Vesico-ureteral reflux studied in women with non-neurogenic DO

Abstract

Free abstract

medwireNews: Vesico-ureteral reflux (VUR) is present in a small minority of women with idiopathic high-pressure detrusor overactivity (IHPDO), suggests a study that identified this complication in 8% of women.

The study authors hypothesise that most women with IHPDO are protected from VUR through intermittent exposure to high detrusor pressures and the ability to decompress the bladder by urethral relaxation.

They warn however that the women in their study were recently diagnosed with IHPDO and that their findings should not be extrapolated to women with more longstanding detrusor overactivity.

Adam Gafni-Kane (North Shore University Health System, Skokie, Illinois) and Peter Sand (University of Chicago Pritzker School of Medicine, Illinois) reviewed the charts of 65 women diagnosed with IHPDO.

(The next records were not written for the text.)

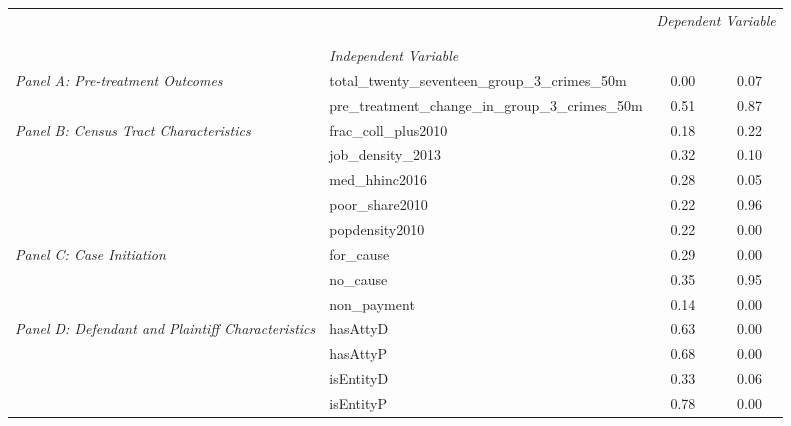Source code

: \begin{tabular}{llcc}
\toprule
 &  & \multicolumn{2}{c}{\textit{Dependent Variable}} \\
\cline{3-4}
\\
 &  &  &  \\
 & \emph{Independent Variable} &  &  \\
\midrule
\multirow[c]{2}{3cm}{\textit{Panel A: Pre-treatment Outcomes}} & total_twenty_seventeen_group_3_crimes_50m & 0.00 & 0.07 \\
 & pre_treatment_change_in_group_3_crimes_50m & 0.51 & 0.87 \\
\cline{1-4}
\multirow[c]{5}{3cm}{\textit{Panel B: Census Tract Characteristics}} & frac_coll_plus2010 & 0.18 & 0.22 \\
 & job_density_2013 & 0.32 & 0.10 \\
 & med_hhinc2016 & 0.28 & 0.05 \\
 & poor_share2010 & 0.22 & 0.96 \\
 & popdensity2010 & 0.22 & 0.00 \\
\cline{1-4}
\multirow[c]{3}{3cm}{\textit{Panel C: Case Initiation}} & for_cause & 0.29 & 0.00 \\
 & no_cause & 0.35 & 0.95 \\
 & non_payment & 0.14 & 0.00 \\
\cline{1-4}
\multirow[c]{4}{3cm}{\textit{Panel D: Defendant and Plaintiff Characteristics}} & hasAttyD & 0.63 & 0.00 \\
 & hasAttyP & 0.68 & 0.00 \\
 & isEntityD & 0.33 & 0.06 \\
 & isEntityP & 0.78 & 0.00 \\
\cline{1-4}
\bottomrule
\end{tabular}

All women were neurologically intact and showed detrusor pressures greater than 40 cm H2O during involuntary bladder contractions. The median detrusor overactivity (DO) pressure on cystometry was 65 cm H2O.

Of 50 women who underwent an X-ray voiding cysto-urethrogram, four (8.0%) had VUR (grade I in three women and grade II in one). None of the women with VUR showed any evidence of upper urinary tract deterioration, note the researchers, and the median DO pressure did not differ between women with and without VUR.

Furthermore, DO volumes and the volume instilled at voiding cysto-urethrography did not differ significantly between women with and without VUR.

“In general, women with IHPDO demonstrated mild-to-moderate bladder outlet obstruction, impaired initial and terminal bladder compliance, and urethral relaxation with both involuntary leakage and voluntary micturition”, the researchers remark in the International Urogynecology Journal. “Many women exhibited dysfunctional voiding; however, the majority of the subjects voided normally.”

The authors contrast the relatively low risk of VUR in this series of patients with the much higher risk among children with neurogenic bladder and suggest that “[k]ey differences to consider between these two populations include those related to timing of exposure to high intravesical pressures, compliance, and outlet resistance.”

They conclude that their results “are generalizable to women with IHPDO who present to tertiary centers for evaluation”, but add: “Given that the effect of prolonged exposure to IHPDO is unknown, the results should not be applied to women with IHPDO who present with symptoms of more than 2 years’ duration.”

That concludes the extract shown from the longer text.